** Task **
Search the data for the string "that", and report each line where it is found.

** Task input **
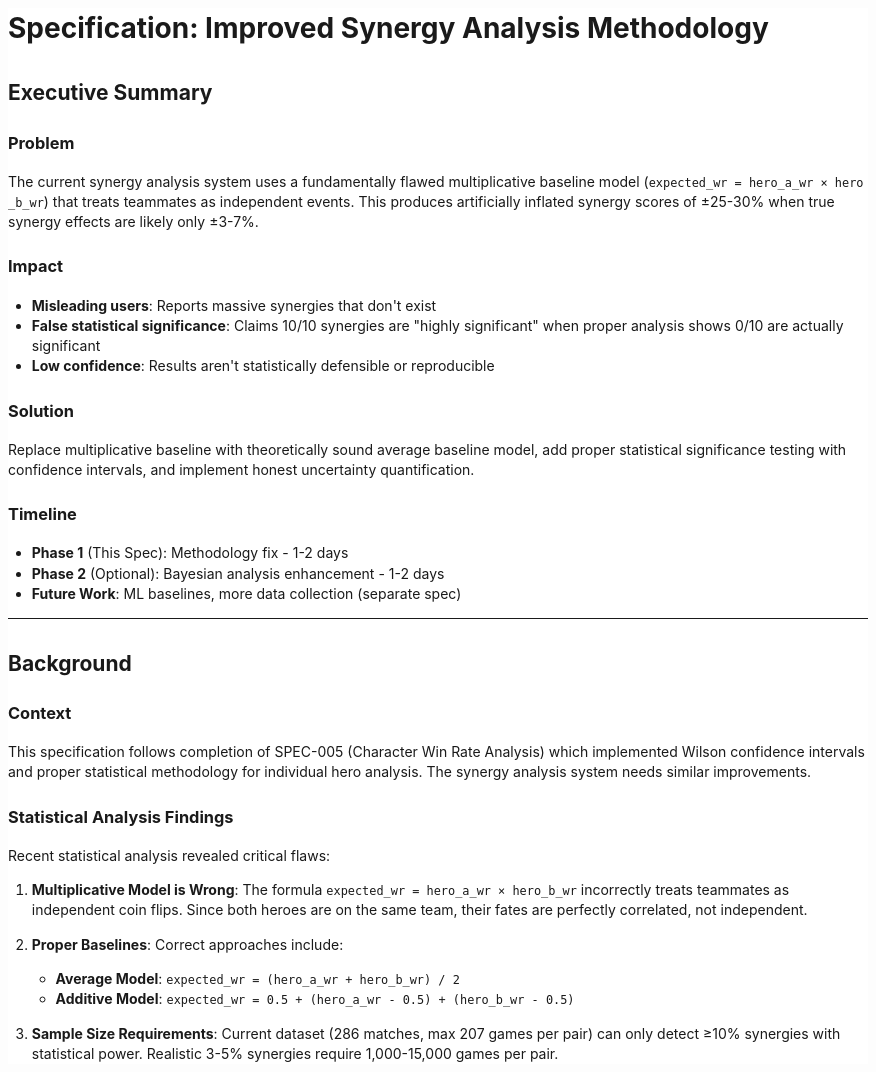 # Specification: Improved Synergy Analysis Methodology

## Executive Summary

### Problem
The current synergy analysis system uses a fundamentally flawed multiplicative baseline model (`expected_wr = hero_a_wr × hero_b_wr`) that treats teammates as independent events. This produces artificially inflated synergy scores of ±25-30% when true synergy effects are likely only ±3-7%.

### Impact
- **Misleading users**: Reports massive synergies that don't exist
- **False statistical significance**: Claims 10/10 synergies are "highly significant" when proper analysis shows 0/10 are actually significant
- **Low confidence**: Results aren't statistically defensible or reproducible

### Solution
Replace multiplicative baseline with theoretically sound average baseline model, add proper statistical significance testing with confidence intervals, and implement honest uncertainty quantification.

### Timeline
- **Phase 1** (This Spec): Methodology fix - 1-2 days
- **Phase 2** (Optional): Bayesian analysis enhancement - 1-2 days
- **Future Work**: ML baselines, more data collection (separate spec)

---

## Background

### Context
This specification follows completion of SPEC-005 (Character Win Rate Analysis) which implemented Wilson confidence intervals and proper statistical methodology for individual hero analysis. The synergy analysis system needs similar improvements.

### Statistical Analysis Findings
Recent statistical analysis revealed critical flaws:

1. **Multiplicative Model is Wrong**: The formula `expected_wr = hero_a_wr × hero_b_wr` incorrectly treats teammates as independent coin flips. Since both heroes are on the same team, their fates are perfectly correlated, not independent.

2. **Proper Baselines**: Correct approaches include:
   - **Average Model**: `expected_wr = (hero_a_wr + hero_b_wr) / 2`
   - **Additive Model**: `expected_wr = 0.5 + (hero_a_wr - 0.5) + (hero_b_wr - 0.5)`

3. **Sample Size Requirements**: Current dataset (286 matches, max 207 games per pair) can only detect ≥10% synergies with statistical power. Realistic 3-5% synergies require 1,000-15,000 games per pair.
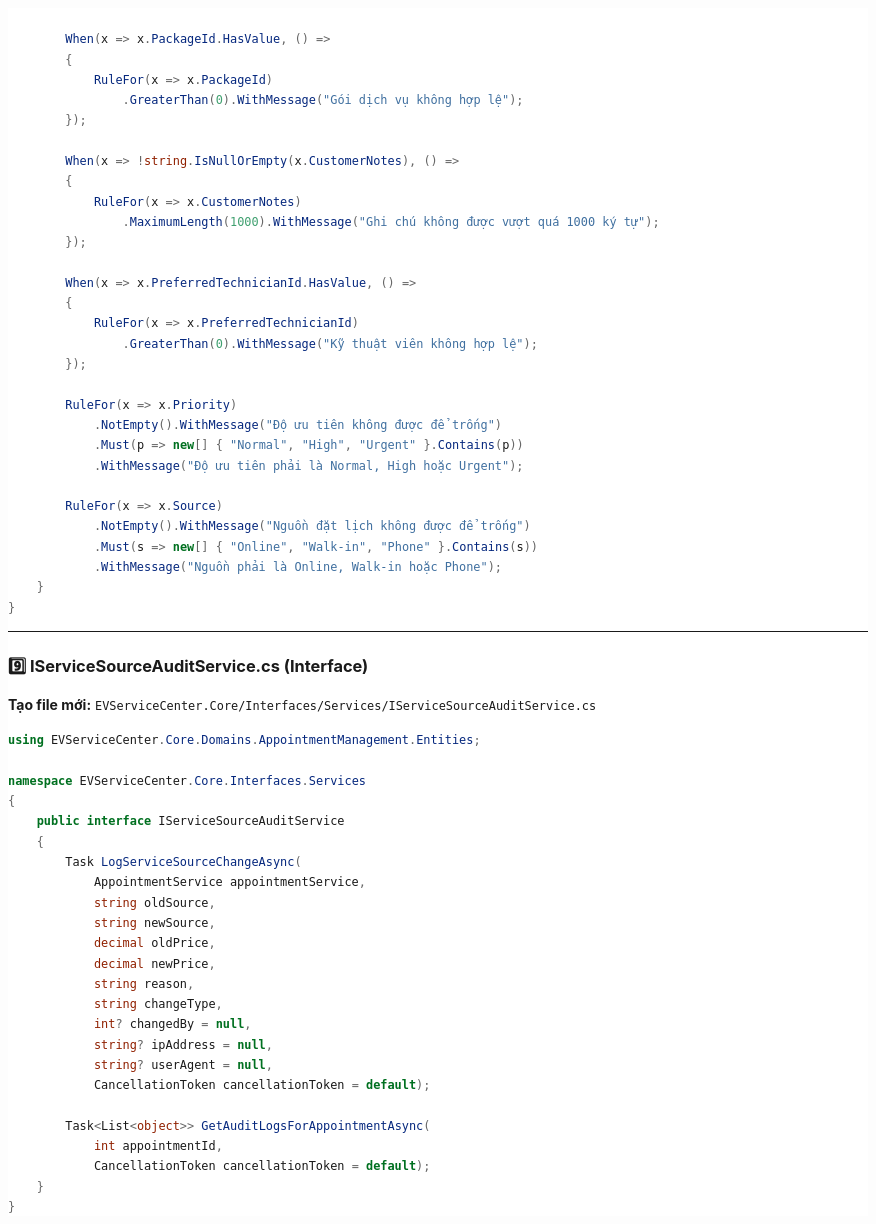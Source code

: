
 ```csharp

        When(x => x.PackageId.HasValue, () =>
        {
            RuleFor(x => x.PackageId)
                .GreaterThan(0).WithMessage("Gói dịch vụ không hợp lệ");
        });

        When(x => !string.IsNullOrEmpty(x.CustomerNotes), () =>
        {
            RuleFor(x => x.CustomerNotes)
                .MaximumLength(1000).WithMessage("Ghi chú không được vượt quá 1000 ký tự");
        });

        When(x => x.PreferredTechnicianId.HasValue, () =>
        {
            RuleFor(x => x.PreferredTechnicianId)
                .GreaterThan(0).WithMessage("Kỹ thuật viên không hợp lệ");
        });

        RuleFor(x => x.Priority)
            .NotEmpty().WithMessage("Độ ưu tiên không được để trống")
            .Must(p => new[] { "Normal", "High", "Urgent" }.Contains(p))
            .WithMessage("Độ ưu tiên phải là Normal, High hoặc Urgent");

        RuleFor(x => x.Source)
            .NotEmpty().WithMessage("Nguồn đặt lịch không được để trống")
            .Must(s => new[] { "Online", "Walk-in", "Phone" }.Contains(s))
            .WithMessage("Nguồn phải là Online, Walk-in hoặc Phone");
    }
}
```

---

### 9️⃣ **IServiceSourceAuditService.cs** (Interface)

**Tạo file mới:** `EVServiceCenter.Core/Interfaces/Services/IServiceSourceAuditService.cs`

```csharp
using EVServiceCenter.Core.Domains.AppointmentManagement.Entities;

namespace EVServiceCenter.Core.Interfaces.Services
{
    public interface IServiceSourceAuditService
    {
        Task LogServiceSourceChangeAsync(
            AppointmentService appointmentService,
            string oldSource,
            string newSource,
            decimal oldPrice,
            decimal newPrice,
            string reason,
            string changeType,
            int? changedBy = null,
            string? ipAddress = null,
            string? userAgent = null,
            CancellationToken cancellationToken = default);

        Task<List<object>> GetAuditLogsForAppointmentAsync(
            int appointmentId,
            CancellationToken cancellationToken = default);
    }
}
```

** Response **
The current synergy analysis system uses a fundamentally flawed multiplicative baseline model (`expected_wr = hero_a_wr × hero_b_wr`) that treats teammates as independent events. This produces artificially inflated synergy scores of ±25-30% when true synergy effects are likely only ±3-7%.
- **Misleading users**: Reports massive synergies that don't exist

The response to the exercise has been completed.